One number should be the full reply: how many lines of the material below contain "communicate".
### Data extracts
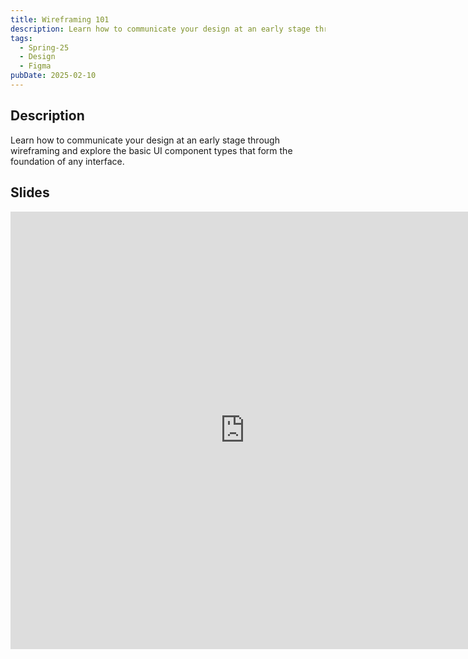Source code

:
 ```yaml
---
title: Wireframing 101
description: Learn how to communicate your design at an early stage through wireframing and explore the basic UI component types that form the foundation of any interface.
tags:
  - Spring-25
  - Design
  - Figma
pubDate: 2025-02-10
---
```


## Description

Learn how to communicate your design at an early stage through wireframing and explore the basic UI component types that form the foundation of any interface.

## Slides

<iframe src="https://docs.google.com/presentation/d/e/2PACX-1vTYTxzY-Z2PaMQzG3u1PCbpghQ68iQRyYIp7EcmSb9T1VLGYdr238Gt8v0-bjtSIaPyAp0eGo9Fez1Y/embed?start=false&loop=false&delayms=3000" frameborder="0" width="750" height="700" allowfullscreen="true" mozallowfullscreen="true" webkitallowfullscreen="true"></iframe>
######
Solved exercise: 2